*INFORMATION PROVIDED*
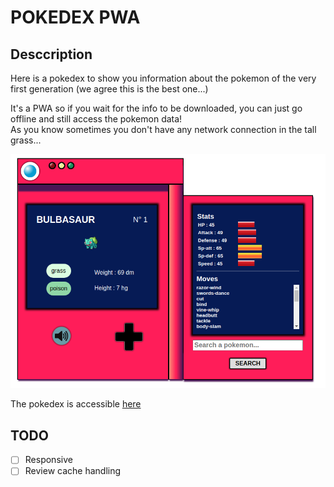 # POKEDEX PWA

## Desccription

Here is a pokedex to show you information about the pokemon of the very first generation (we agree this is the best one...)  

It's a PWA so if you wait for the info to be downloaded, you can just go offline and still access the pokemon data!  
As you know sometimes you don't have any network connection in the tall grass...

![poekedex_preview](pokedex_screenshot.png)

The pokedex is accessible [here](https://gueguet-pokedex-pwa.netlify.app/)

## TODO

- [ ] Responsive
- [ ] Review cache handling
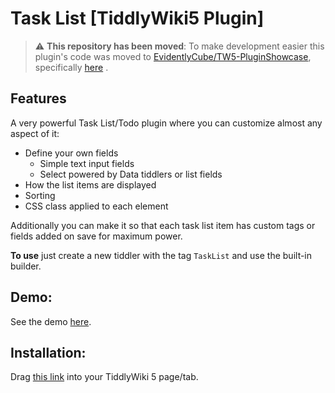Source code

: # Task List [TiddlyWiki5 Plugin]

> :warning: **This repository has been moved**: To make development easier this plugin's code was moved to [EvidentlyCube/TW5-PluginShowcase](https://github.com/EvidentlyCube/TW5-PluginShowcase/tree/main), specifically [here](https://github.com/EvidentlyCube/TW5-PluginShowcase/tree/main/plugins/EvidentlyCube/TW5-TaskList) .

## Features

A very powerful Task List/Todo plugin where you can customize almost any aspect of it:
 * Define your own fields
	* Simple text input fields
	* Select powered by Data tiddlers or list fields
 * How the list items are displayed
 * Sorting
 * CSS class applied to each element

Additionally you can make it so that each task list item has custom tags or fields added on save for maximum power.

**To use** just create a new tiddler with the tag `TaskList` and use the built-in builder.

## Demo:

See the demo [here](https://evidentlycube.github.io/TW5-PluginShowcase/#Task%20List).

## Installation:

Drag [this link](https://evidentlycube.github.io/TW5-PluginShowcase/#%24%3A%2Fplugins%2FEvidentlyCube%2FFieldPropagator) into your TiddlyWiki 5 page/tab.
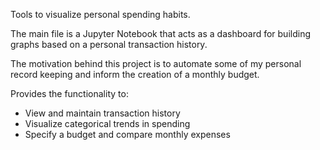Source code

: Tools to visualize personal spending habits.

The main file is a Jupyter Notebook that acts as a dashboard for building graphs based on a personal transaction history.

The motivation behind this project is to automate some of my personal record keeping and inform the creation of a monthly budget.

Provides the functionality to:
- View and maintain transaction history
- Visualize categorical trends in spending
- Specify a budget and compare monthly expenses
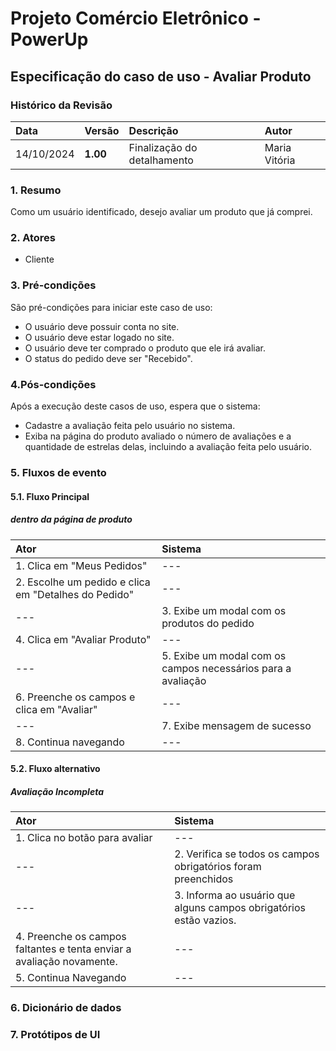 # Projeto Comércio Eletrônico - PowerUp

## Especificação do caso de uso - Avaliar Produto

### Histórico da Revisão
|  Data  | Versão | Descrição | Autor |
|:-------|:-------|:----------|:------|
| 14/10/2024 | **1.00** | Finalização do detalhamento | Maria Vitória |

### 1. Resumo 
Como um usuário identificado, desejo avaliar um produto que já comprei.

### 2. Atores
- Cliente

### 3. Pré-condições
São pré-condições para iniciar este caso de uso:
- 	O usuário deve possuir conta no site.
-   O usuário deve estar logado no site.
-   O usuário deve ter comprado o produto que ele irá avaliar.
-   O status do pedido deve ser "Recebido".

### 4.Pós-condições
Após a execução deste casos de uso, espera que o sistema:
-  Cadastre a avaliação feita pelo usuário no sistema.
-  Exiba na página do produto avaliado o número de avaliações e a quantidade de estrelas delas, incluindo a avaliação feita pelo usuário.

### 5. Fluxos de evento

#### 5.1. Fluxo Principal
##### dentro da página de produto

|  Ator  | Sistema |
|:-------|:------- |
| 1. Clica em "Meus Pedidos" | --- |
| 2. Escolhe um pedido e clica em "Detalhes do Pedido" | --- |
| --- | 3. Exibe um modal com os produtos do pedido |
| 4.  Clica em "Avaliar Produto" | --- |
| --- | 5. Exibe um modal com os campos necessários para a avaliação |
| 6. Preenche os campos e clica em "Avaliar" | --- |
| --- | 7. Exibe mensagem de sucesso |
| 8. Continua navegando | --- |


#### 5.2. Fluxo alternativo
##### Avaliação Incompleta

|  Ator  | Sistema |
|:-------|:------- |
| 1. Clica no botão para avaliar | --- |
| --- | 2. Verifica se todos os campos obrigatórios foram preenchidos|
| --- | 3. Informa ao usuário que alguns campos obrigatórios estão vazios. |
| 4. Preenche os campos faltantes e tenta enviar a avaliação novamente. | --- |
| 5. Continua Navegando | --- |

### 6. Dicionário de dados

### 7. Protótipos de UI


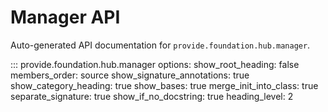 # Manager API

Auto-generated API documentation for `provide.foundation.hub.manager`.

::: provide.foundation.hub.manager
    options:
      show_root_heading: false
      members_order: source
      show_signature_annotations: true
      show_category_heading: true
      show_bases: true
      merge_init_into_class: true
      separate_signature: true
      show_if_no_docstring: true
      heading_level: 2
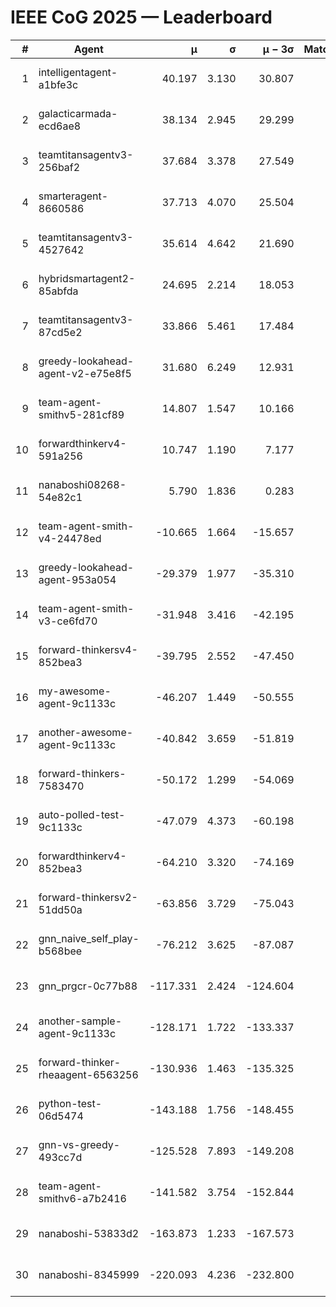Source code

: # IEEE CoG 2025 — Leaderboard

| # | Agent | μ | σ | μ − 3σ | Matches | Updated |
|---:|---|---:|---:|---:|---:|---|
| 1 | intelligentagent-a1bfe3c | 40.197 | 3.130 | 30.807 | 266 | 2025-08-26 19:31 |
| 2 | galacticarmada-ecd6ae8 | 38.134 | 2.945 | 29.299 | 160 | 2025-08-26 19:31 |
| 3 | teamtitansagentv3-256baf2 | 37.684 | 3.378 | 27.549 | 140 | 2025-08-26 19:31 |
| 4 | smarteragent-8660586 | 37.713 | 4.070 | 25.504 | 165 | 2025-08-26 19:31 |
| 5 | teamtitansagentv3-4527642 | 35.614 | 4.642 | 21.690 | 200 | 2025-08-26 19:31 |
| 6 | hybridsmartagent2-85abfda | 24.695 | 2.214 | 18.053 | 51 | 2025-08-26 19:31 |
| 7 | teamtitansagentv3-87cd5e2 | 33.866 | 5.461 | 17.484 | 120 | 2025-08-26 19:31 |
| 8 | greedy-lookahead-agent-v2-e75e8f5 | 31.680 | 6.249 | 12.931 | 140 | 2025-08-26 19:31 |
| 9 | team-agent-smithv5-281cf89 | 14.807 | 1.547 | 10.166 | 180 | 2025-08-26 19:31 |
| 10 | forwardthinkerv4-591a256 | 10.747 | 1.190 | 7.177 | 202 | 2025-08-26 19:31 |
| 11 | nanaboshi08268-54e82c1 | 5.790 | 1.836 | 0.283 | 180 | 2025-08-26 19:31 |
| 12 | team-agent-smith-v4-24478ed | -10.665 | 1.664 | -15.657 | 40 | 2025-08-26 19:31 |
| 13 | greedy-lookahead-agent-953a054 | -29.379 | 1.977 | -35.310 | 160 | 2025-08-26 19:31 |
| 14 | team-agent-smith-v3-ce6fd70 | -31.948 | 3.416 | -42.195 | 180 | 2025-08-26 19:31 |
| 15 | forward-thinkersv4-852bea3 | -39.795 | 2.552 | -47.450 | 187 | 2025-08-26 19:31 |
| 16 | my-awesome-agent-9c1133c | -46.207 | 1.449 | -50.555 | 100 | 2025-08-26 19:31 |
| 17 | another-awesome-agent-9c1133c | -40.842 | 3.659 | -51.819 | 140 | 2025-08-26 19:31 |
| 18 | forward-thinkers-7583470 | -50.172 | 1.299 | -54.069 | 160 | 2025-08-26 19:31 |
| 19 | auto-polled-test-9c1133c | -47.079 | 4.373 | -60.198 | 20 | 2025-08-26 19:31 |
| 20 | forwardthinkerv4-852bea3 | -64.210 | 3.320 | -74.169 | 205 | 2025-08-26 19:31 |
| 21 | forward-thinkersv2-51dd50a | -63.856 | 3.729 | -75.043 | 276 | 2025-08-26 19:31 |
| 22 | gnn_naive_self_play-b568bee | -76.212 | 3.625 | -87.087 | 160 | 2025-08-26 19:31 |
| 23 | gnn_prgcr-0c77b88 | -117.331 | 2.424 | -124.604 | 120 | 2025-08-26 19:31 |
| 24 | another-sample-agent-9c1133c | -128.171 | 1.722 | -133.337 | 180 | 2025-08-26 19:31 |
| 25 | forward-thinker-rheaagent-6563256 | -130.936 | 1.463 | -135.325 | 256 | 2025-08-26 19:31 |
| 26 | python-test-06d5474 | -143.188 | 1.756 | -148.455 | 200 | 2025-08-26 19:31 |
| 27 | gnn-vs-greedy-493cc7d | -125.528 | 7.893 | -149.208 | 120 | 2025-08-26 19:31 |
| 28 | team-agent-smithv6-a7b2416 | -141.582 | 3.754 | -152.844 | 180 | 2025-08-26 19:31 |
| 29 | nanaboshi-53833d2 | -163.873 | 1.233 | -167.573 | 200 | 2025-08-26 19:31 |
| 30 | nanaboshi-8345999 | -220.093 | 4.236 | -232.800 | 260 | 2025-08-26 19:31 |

*TASK INSTRUCTIONS*
All lines above that contain the word "test" are to be copied.

*PROBLEM SOLUTION*
| 19 | auto-polled-test-9c1133c | -47.079 | 4.373 | -60.198 | 20 | 2025-08-26 19:31 |
| 26 | python-test-06d5474 | -143.188 | 1.756 | -148.455 | 200 | 2025-08-26 19:31 |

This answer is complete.